(RECORDS SUPPLIED begins)
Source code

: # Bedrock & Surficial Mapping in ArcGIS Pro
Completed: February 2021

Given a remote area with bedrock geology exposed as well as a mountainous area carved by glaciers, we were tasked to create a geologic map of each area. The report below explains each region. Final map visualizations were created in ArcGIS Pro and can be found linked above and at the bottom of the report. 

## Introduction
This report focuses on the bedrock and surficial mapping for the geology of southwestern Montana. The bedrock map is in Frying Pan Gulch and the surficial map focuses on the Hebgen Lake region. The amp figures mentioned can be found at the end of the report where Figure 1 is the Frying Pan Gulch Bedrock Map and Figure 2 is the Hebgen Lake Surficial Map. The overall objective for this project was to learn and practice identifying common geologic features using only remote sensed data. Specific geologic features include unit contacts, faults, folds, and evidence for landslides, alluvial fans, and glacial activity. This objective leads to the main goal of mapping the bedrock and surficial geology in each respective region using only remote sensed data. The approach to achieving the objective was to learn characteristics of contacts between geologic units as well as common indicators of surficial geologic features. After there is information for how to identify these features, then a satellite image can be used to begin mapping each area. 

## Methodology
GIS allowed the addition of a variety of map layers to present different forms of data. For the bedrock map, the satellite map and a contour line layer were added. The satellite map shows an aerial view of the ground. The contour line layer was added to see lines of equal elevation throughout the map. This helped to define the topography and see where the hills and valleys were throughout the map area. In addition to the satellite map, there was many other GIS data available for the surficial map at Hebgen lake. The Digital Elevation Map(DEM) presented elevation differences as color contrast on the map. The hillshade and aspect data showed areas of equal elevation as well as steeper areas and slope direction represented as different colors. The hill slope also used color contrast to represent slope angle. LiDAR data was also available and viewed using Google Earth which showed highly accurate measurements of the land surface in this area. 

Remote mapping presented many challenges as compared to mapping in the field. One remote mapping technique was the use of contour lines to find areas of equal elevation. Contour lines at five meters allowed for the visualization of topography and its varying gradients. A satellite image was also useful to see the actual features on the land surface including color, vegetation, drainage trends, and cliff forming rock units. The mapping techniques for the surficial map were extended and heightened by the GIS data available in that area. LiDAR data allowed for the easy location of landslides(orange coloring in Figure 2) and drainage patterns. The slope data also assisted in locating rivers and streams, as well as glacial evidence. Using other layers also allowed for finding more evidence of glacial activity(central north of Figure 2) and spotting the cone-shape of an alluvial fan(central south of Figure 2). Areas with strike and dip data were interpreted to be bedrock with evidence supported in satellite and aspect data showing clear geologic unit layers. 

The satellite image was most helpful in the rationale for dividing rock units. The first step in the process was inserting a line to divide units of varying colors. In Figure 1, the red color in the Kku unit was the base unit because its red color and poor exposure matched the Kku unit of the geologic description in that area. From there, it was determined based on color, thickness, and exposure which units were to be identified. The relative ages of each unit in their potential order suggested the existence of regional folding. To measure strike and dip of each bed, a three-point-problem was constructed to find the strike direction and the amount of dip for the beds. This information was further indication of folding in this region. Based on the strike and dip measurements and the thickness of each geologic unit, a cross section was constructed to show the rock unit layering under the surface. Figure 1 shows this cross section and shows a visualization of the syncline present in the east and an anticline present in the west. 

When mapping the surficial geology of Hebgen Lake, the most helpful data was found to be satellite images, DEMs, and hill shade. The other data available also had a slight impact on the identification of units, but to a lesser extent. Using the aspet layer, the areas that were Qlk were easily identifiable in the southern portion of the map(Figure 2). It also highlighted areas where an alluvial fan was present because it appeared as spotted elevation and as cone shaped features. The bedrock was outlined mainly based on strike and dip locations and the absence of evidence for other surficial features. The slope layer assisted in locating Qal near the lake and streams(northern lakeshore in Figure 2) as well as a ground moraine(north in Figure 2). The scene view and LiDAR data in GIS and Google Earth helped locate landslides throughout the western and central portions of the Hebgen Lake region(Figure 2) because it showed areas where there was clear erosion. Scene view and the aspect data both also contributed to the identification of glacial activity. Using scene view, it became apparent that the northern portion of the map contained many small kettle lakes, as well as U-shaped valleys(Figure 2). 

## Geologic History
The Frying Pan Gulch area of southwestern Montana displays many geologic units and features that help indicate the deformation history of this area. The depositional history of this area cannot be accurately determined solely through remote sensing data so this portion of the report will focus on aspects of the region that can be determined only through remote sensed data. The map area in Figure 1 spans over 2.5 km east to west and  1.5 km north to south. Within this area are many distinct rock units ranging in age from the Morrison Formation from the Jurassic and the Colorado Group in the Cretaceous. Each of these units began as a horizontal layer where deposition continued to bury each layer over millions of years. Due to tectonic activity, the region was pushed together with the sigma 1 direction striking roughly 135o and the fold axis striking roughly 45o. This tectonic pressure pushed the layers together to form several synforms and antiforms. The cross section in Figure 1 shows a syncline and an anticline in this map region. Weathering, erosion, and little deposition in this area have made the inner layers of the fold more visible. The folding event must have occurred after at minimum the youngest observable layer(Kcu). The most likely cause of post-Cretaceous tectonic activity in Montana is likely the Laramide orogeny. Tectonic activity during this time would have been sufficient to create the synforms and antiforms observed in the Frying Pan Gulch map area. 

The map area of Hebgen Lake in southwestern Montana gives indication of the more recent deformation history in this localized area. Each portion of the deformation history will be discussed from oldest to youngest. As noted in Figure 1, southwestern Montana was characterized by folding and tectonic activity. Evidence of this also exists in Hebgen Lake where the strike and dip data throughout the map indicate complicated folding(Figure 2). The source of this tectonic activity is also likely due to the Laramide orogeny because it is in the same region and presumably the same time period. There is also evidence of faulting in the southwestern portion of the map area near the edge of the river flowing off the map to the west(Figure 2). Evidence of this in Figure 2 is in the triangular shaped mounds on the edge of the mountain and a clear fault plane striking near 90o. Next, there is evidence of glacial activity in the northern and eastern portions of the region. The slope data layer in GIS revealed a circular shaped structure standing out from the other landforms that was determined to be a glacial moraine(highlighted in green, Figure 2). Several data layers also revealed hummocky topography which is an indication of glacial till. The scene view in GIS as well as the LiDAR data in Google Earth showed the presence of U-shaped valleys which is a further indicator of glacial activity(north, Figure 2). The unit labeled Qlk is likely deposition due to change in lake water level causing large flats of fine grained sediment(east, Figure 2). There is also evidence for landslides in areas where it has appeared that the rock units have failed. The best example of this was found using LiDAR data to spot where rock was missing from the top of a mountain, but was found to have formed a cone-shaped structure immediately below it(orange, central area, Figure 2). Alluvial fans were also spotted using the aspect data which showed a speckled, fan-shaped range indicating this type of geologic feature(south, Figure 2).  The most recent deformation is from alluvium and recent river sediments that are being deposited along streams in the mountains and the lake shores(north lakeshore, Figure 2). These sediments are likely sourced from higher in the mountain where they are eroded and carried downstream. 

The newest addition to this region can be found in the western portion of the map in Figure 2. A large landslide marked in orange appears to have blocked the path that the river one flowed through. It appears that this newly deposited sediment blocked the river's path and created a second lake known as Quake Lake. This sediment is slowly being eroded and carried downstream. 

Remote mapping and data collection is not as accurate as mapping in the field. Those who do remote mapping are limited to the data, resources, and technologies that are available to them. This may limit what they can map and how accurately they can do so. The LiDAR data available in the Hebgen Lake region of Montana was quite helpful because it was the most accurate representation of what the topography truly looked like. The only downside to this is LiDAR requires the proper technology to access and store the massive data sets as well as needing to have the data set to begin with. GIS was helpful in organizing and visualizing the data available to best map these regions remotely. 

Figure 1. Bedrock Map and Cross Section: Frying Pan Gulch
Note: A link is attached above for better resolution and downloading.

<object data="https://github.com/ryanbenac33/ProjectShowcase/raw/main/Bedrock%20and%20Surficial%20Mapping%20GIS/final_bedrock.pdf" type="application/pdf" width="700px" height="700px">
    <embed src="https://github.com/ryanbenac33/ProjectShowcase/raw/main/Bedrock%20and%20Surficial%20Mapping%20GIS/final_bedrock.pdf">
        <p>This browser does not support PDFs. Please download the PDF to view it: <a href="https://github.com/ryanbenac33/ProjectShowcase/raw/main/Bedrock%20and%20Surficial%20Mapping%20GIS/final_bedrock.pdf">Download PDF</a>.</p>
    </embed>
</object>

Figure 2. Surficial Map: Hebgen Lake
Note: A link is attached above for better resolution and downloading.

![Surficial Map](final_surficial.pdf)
(RECORDS SUPPLIED ends)
Quote exactly the lines running from the start of the listing above through the line where "## Methodology" is found, and output no other lines.

Source code

: # Bedrock & Surficial Mapping in ArcGIS Pro
Completed: February 2021

Given a remote area with bedrock geology exposed as well as a mountainous area carved by glaciers, we were tasked to create a geologic map of each area. The report below explains each region. Final map visualizations were created in ArcGIS Pro and can be found linked above and at the bottom of the report. 

## Introduction
This report focuses on the bedrock and surficial mapping for the geology of southwestern Montana. The bedrock map is in Frying Pan Gulch and the surficial map focuses on the Hebgen Lake region. The amp figures mentioned can be found at the end of the report where Figure 1 is the Frying Pan Gulch Bedrock Map and Figure 2 is the Hebgen Lake Surficial Map. The overall objective for this project was to learn and practice identifying common geologic features using only remote sensed data. Specific geologic features include unit contacts, faults, folds, and evidence for landslides, alluvial fans, and glacial activity. This objective leads to the main goal of mapping the bedrock and surficial geology in each respective region using only remote sensed data. The approach to achieving the objective was to learn characteristics of contacts between geologic units as well as common indicators of surficial geologic features. After there is information for how to identify these features, then a satellite image can be used to begin mapping each area. 

## Methodology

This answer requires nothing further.